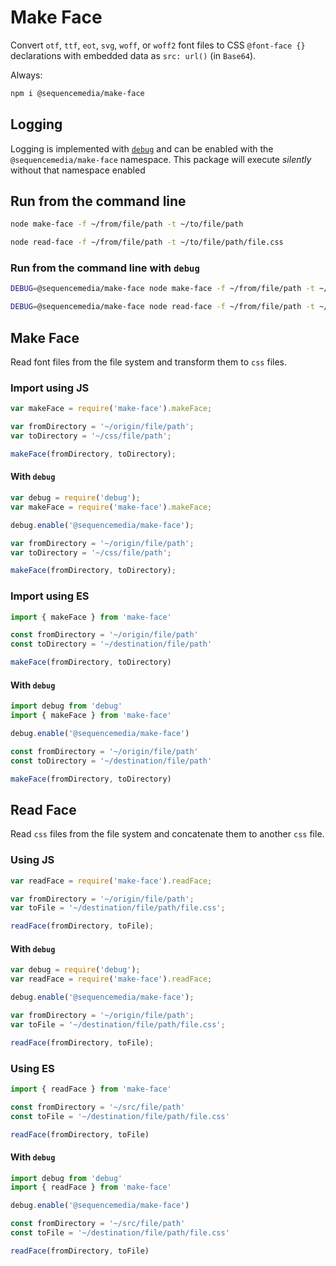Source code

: # Make Face

Convert `otf`, `ttf`, `eot`, `svg`, `woff`, or `woff2` font files to CSS `@font-face {}` declarations with embedded data as `src: url()` (in `Base64`).

Always:

```bash
npm i @sequencemedia/make-face
```

## Logging

Logging is implemented with [`debug`](https://www.npmjs.com/package/debug) and can be enabled with the `@sequencemedia/make-face` namespace. This package will execute _silently_ without that namespace enabled

## Run from the command line

```bash
node make-face -f ~/from/file/path -t ~/to/file/path
```

```bash
node read-face -f ~/from/file/path -t ~/to/file/path/file.css
```

### Run from the command line with `debug`

```bash
DEBUG=@sequencemedia/make-face node make-face -f ~/from/file/path -t ~/to/file/path
```

```bash
DEBUG=@sequencemedia/make-face node read-face -f ~/from/file/path -t ~/to/file/path/file.css
```

## Make Face

Read font files from the file system and transform them to `css` files.

### Import using JS

```javascript
var makeFace = require('make-face').makeFace;

var fromDirectory = '~/origin/file/path';
var toDirectory = '~/css/file/path';

makeFace(fromDirectory, toDirectory);
```

#### With `debug`

```javascript
var debug = require('debug');
var makeFace = require('make-face').makeFace;

debug.enable('@sequencemedia/make-face');

var fromDirectory = '~/origin/file/path';
var toDirectory = '~/css/file/path';

makeFace(fromDirectory, toDirectory);
```

### Import using ES

```javascript
import { makeFace } from 'make-face'

const fromDirectory = '~/origin/file/path'
const toDirectory = '~/destination/file/path'

makeFace(fromDirectory, toDirectory)
```

#### With `debug`

```javascript
import debug from 'debug'
import { makeFace } from 'make-face'

debug.enable('@sequencemedia/make-face')

const fromDirectory = '~/origin/file/path'
const toDirectory = '~/destination/file/path'

makeFace(fromDirectory, toDirectory)

```

## Read Face

Read `css` files from the file system and concatenate them to another `css` file.

### Using JS

```javascript
var readFace = require('make-face').readFace;

var fromDirectory = '~/origin/file/path';
var toFile = '~/destination/file/path/file.css';

readFace(fromDirectory, toFile);
```

#### With `debug`

```javascript
var debug = require('debug');
var readFace = require('make-face').readFace;

debug.enable('@sequencemedia/make-face');

var fromDirectory = '~/origin/file/path';
var toFile = '~/destination/file/path/file.css';

readFace(fromDirectory, toFile);
```

### Using ES

```javascript
import { readFace } from 'make-face'

const fromDirectory = '~/src/file/path'
const toFile = '~/destination/file/path/file.css'

readFace(fromDirectory, toFile)
```

#### With `debug`

```javascript
import debug from 'debug'
import { readFace } from 'make-face'

debug.enable('@sequencemedia/make-face')

const fromDirectory = '~/src/file/path'
const toFile = '~/destination/file/path/file.css'

readFace(fromDirectory, toFile)
```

□ □ □ □ □ □ □

Excluding pictures, print all lines above exactly.

• _Answer to this exercise_:
Source code

: # Make Face

Convert `otf`, `ttf`, `eot`, `svg`, `woff`, or `woff2` font files to CSS `@font-face {}` declarations with embedded data as `src: url()` (in `Base64`).

Always:

```bash
npm i @sequencemedia/make-face
```

## Logging

Logging is implemented with [`debug`](https://www.npmjs.com/package/debug) and can be enabled with the `@sequencemedia/make-face` namespace. This package will execute _silently_ without that namespace enabled

## Run from the command line

```bash
node make-face -f ~/from/file/path -t ~/to/file/path
```

```bash
node read-face -f ~/from/file/path -t ~/to/file/path/file.css
```

### Run from the command line with `debug`

```bash
DEBUG=@sequencemedia/make-face node make-face -f ~/from/file/path -t ~/to/file/path
```

```bash
DEBUG=@sequencemedia/make-face node read-face -f ~/from/file/path -t ~/to/file/path/file.css
```

## Make Face

Read font files from the file system and transform them to `css` files.

### Import using JS

```javascript
var makeFace = require('make-face').makeFace;

var fromDirectory = '~/origin/file/path';
var toDirectory = '~/css/file/path';

makeFace(fromDirectory, toDirectory);
```

#### With `debug`

```javascript
var debug = require('debug');
var makeFace = require('make-face').makeFace;

debug.enable('@sequencemedia/make-face');

var fromDirectory = '~/origin/file/path';
var toDirectory = '~/css/file/path';

makeFace(fromDirectory, toDirectory);
```

### Import using ES

```javascript
import { makeFace } from 'make-face'

const fromDirectory = '~/origin/file/path'
const toDirectory = '~/destination/file/path'

makeFace(fromDirectory, toDirectory)
```

#### With `debug`

```javascript
import debug from 'debug'
import { makeFace } from 'make-face'

debug.enable('@sequencemedia/make-face')

const fromDirectory = '~/origin/file/path'
const toDirectory = '~/destination/file/path'

makeFace(fromDirectory, toDirectory)

```

## Read Face

Read `css` files from the file system and concatenate them to another `css` file.

### Using JS

```javascript
var readFace = require('make-face').readFace;

var fromDirectory = '~/origin/file/path';
var toFile = '~/destination/file/path/file.css';

readFace(fromDirectory, toFile);
```

#### With `debug`

```javascript
var debug = require('debug');
var readFace = require('make-face').readFace;

debug.enable('@sequencemedia/make-face');

var fromDirectory = '~/origin/file/path';
var toFile = '~/destination/file/path/file.css';

readFace(fromDirectory, toFile);
```

### Using ES

```javascript
import { readFace } from 'make-face'

const fromDirectory = '~/src/file/path'
const toFile = '~/destination/file/path/file.css'

readFace(fromDirectory, toFile)
```

#### With `debug`

```javascript
import debug from 'debug'
import { readFace } from 'make-face'

debug.enable('@sequencemedia/make-face')

const fromDirectory = '~/src/file/path'
const toFile = '~/destination/file/path/file.css'

readFace(fromDirectory, toFile)
```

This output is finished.